In working through a number of recent product decisions, it quickly occurred to me that the fields of prospect theory and product management are linked together. In that customers (and internal employees) perceive removing vestigal, unused features as being far worse than never developing it at all. Here’s a breakdown of why that is, using the field of prospect theory as a guide.

Prospect Theory in a Nutshell

Prospect theory value function
Valuing Losses and Gains

Prospect Theory won researchers Kahneman & Tversky a Nobel Prize, and comes up in everyday terms as “loss aversion“. The basic idea is that people value losses much more harshly than gains. So if you lost a $100 bill you would will lose more satisfaction than you would have gained from finding a $100 bill.
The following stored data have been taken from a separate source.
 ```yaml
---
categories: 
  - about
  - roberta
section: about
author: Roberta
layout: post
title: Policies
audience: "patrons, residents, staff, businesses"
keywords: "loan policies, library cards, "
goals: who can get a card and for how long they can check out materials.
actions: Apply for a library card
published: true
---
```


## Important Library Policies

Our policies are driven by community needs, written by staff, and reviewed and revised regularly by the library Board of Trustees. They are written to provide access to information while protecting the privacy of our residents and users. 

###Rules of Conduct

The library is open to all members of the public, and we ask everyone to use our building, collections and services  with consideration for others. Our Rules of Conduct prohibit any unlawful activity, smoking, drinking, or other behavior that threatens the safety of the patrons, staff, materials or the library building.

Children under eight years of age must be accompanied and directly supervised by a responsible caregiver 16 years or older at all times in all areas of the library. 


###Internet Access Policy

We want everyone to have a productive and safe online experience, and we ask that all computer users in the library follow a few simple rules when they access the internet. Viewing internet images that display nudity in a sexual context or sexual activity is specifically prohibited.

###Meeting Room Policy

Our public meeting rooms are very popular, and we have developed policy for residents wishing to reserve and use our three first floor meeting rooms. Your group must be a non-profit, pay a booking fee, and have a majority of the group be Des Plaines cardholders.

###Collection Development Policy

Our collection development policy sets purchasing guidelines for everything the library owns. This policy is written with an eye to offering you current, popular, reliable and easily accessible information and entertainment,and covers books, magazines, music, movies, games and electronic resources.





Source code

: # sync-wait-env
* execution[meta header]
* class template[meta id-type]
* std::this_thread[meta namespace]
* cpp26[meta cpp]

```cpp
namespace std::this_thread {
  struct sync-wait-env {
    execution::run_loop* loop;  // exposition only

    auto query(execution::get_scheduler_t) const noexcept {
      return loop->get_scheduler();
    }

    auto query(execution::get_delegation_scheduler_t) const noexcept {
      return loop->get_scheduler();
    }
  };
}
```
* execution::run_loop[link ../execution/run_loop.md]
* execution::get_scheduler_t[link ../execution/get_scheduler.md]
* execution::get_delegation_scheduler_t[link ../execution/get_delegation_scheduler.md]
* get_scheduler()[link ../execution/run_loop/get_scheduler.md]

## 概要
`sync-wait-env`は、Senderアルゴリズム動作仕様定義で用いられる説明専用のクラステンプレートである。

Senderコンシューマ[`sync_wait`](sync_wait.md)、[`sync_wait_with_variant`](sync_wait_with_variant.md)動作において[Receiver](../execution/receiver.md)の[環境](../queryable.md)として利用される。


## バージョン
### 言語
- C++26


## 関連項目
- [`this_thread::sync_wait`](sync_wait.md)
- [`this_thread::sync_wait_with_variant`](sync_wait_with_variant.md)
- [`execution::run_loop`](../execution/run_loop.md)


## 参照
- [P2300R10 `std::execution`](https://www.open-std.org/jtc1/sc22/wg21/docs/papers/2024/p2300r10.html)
The way that looks graphically is shown in the picture – the asymmetry in the curve illustrates that with the same value results in a difference whether its a loss or gain.

Fore more info here’s the paper: Kahneman, Daniel, and Amos Tversky (1979) “Prospect Theory: An Analysis of Decision under Risk”, Econometrica, XLVII (1979), 263-291.

Implications for Product Management

Clearly, it seems that “taking something away” from your customers is perceived as much worse than the reception you would get by giving it to them initially. So, as a data driven product manager, what can you do when you realize that there are features of functions in your product that are no longer use – or the cost to maintain are not worth the effort.

Here are some examples:

  • First of all, introduce features slowly and carefully to avoid the situation altogether
  • Instead of removing the feature entirely, rebrand and bundle it into an new feature
  • Make it less accessible, or make it available on-demand, or as a service to phase it out
  • Give lots of notice and sufficient time to readjust customer use patterns — also so that introducing new features minimizes the impact of the loss (i.e. people will have forgotten about it by then)
  • My favorite, but most controversial, is to just cut it without asking and see who screams and how loud…chances are if enough people complain, they’ve just helped you get closer to understanding the optimal value, and you’ll put it back in (with hopefully an upgrade)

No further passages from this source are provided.